Loretta J. Nastoupil, MD, discusses the use of off-the-shelf chimeric antigen receptor T-cell products for the treatment of patients with diffuse large B-cell lymphoma and other cancers.
Loretta J. Nastoupil, MD, an assistant professor in the Department of Lymphoma/Myeloma at The University of Texas MD Anderson Cancer Center, discusses the use of off-the-shelf chimeric antigen receptor (CAR) T-cell products for the treatment of patients with diffuse large B-cell lymphoma (DLBCL) and other cancers.
Allogeneic CAR T-cell products offer advantages, such as access to more patients in a timelier manner, according to Nastoupil. A healthy donor can give to multiple CAR T-cell products that can be manufactured and stocked. Once a potential patient is identified, those cells are ready to be infused within a 2-week time frame. For a disease that progresses rapidly, this is a big advantage, says Nastoupil.

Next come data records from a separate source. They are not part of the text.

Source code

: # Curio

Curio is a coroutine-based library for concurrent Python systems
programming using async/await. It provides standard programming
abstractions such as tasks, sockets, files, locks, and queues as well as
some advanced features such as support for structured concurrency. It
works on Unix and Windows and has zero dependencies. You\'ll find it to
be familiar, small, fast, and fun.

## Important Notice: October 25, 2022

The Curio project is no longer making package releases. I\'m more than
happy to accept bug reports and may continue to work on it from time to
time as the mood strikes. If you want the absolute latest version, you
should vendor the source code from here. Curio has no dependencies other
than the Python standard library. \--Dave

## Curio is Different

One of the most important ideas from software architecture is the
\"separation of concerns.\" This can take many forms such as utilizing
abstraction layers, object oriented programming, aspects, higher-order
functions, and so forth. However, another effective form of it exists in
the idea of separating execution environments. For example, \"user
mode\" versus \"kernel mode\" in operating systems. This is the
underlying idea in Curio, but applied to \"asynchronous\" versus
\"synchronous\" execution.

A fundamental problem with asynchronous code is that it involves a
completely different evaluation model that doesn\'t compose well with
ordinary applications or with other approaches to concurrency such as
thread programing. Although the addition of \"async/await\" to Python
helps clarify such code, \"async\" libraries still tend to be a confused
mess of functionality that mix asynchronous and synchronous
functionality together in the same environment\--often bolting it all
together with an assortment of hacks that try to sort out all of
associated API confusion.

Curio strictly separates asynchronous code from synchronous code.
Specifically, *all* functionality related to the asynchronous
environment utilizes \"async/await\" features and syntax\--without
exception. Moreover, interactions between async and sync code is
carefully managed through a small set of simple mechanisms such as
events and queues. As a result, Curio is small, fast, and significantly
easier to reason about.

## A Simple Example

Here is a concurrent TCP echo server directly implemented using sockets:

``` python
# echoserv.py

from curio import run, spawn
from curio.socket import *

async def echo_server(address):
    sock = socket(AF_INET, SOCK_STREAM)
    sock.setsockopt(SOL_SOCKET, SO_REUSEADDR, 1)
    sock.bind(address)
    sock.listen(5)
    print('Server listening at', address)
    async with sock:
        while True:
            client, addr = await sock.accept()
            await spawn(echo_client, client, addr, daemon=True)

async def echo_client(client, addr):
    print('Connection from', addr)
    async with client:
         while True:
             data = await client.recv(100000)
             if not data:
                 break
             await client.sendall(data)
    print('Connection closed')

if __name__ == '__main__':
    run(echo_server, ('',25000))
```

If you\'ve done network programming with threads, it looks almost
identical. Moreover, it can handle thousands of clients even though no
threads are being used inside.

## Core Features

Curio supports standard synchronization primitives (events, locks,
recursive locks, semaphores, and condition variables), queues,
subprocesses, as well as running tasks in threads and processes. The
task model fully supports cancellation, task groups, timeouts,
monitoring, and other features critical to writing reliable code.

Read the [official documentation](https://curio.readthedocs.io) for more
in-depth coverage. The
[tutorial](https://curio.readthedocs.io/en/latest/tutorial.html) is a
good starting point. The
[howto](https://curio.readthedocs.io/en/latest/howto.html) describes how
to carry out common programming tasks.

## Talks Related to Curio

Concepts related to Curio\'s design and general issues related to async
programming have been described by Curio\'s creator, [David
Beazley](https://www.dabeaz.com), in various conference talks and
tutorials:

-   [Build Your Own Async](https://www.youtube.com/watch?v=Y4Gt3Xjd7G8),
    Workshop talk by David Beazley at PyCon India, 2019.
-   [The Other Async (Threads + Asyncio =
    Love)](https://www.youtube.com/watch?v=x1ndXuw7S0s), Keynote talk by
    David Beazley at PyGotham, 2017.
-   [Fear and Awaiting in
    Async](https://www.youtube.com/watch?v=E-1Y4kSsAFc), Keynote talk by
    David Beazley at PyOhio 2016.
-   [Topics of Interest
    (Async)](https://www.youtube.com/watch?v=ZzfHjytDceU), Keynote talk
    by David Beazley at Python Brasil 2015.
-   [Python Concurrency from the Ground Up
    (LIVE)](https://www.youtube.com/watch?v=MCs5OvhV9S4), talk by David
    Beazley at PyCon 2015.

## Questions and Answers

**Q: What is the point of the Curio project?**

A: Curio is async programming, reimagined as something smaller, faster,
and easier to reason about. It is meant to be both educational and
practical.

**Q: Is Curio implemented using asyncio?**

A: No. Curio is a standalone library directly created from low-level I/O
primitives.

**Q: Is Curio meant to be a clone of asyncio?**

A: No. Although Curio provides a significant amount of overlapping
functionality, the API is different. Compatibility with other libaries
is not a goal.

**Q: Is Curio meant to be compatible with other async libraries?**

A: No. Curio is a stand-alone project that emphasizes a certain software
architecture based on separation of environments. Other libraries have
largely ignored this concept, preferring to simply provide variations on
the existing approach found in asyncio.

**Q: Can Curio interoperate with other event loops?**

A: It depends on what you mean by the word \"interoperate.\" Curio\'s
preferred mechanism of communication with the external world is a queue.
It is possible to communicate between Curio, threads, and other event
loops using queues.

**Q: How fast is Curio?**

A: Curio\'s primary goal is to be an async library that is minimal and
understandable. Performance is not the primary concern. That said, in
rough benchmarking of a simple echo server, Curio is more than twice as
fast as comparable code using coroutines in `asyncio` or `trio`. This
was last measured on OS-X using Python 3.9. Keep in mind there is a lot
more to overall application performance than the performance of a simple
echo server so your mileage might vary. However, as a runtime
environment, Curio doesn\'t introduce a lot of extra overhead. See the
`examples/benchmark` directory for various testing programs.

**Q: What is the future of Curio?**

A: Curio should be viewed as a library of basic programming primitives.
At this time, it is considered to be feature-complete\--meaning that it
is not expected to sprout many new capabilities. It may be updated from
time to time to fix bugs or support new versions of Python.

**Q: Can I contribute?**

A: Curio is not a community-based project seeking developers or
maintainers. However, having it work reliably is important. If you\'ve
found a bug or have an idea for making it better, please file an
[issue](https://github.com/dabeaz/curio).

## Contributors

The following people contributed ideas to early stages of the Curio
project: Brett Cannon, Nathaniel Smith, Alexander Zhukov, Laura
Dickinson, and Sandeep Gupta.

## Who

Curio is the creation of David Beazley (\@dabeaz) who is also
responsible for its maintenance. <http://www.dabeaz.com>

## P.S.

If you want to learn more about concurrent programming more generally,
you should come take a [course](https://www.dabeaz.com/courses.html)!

This type of product is limited because it is still in phase 1 of many trials. Investigators are focused on safety right now and have not tested the safety yet. Some wonder whether these products will induce graft-vs-host disease, which is a unique property of using a donor T cell. Nastoupil thinks that a more important question is whether patients will be able to persist since these are allogeneic cells. If these concerns are shown to be nonissues or something that can be avoided when using CAR T-cell products, then there could be access to many more patients and a better turnaround time, which could potentially lead to better efficacy for patients.